§ EXERCISE DIRECTIONS
For this exercise, restate word for word only the lines from the first line of the data to the line containing "BI Desktop-frågeredigerare med".

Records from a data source
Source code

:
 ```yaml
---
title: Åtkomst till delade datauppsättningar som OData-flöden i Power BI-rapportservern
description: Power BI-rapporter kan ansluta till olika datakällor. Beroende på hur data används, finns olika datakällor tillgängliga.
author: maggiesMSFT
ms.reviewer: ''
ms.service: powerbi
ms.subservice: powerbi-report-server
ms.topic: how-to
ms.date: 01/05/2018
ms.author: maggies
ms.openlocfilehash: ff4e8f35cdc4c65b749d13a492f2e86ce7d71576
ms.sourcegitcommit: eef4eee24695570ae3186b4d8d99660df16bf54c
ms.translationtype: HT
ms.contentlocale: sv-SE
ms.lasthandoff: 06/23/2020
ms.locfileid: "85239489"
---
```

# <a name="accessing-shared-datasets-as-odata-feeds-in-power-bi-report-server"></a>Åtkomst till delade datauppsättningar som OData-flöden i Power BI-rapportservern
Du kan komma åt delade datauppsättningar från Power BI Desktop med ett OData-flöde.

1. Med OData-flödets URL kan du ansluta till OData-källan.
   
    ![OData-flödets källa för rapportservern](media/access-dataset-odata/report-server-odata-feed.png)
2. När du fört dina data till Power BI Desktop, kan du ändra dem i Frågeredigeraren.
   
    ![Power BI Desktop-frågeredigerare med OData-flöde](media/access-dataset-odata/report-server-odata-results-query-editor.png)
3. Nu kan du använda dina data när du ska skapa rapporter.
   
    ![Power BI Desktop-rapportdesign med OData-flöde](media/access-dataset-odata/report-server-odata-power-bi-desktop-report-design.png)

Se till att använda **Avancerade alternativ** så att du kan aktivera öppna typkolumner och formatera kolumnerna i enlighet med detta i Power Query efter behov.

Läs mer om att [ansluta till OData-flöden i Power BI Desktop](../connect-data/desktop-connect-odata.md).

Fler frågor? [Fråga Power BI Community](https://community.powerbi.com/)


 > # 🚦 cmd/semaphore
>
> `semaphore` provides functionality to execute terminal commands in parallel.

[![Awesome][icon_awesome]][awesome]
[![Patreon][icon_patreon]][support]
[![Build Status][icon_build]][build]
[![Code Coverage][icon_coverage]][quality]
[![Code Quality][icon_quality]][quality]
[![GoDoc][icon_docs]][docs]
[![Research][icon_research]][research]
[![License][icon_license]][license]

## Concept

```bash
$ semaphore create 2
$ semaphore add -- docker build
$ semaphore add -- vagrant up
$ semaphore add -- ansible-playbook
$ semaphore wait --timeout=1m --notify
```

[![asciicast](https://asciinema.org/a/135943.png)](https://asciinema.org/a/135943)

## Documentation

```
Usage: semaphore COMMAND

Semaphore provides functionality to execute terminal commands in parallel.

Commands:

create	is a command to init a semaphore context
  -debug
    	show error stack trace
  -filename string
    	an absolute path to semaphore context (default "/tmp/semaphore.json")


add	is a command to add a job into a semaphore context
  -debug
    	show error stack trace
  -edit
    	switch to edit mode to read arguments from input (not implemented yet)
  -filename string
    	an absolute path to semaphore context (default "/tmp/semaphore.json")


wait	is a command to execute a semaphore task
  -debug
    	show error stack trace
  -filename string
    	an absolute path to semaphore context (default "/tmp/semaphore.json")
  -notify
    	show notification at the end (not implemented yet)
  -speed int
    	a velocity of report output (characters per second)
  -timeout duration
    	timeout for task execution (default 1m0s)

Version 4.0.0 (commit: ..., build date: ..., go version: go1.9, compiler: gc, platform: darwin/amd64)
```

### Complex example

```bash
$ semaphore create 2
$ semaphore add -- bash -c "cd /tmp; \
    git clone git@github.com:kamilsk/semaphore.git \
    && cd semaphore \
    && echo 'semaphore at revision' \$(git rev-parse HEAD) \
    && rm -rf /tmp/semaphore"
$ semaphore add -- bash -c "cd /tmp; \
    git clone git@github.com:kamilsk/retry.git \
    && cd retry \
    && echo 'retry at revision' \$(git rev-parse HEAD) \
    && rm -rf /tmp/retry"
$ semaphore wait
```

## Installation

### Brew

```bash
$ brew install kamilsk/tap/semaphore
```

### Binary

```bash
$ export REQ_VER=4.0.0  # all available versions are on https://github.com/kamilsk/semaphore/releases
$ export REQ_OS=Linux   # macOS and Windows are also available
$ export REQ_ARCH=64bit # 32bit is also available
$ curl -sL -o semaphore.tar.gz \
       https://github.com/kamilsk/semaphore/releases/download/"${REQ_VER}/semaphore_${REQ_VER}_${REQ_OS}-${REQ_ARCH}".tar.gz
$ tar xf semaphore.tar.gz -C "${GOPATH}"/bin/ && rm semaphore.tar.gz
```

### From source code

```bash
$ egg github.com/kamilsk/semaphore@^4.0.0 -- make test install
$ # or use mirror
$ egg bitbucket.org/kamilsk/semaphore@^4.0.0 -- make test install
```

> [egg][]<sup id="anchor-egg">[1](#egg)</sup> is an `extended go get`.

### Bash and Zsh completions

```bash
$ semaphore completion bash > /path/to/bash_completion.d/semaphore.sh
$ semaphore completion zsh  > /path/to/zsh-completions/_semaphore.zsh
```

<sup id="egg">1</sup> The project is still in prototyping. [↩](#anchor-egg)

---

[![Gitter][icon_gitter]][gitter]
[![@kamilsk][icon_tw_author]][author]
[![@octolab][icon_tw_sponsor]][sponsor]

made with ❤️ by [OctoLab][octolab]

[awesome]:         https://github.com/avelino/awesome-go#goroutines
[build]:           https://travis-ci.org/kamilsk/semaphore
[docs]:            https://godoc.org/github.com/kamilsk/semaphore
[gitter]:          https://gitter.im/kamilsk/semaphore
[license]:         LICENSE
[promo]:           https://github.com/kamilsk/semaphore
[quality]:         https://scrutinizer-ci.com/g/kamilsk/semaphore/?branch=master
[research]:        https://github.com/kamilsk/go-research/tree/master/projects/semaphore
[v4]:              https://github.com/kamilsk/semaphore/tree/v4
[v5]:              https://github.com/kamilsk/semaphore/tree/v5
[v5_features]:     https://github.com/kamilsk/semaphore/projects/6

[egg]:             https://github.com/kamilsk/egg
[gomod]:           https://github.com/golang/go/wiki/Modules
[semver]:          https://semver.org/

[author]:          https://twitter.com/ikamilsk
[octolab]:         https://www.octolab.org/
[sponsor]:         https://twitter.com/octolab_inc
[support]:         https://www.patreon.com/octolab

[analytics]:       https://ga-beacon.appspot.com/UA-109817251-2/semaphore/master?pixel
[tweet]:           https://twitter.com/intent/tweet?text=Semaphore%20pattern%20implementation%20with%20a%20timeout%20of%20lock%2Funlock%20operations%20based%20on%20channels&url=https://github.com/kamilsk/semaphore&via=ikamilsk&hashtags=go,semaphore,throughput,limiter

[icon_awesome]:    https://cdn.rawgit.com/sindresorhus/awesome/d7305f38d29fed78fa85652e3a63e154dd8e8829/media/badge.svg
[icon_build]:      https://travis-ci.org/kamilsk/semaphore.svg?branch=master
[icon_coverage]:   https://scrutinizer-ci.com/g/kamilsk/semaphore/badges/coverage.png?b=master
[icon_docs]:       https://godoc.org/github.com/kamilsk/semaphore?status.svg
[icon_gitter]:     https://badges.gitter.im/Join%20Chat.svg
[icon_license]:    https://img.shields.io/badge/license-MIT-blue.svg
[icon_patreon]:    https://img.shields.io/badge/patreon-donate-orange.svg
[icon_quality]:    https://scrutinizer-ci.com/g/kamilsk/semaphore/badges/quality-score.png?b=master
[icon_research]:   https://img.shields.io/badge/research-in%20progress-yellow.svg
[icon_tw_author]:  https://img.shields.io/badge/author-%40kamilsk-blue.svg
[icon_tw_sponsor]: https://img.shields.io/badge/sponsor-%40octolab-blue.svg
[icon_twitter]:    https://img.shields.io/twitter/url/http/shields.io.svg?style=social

§ EXERCISE RESPONSE
Source code

:
 ```yaml
---
title: Åtkomst till delade datauppsättningar som OData-flöden i Power BI-rapportservern
description: Power BI-rapporter kan ansluta till olika datakällor. Beroende på hur data används, finns olika datakällor tillgängliga.
author: maggiesMSFT
ms.reviewer: ''
ms.service: powerbi
ms.subservice: powerbi-report-server
ms.topic: how-to
ms.date: 01/05/2018
ms.author: maggies
ms.openlocfilehash: ff4e8f35cdc4c65b749d13a492f2e86ce7d71576
ms.sourcegitcommit: eef4eee24695570ae3186b4d8d99660df16bf54c
ms.translationtype: HT
ms.contentlocale: sv-SE
ms.lasthandoff: 06/23/2020
ms.locfileid: "85239489"
---
```

# <a name="accessing-shared-datasets-as-odata-feeds-in-power-bi-report-server"></a>Åtkomst till delade datauppsättningar som OData-flöden i Power BI-rapportservern
Du kan komma åt delade datauppsättningar från Power BI Desktop med ett OData-flöde.

1. Med OData-flödets URL kan du ansluta till OData-källan.
   
    ![OData-flödets källa för rapportservern](media/access-dataset-odata/report-server-odata-feed.png)
2. När du fört dina data till Power BI Desktop, kan du ändra dem i Frågeredigeraren.
   
    ![Power BI Desktop-frågeredigerare med OData-flöde](media/access-dataset-odata/report-server-odata-results-query-editor.png)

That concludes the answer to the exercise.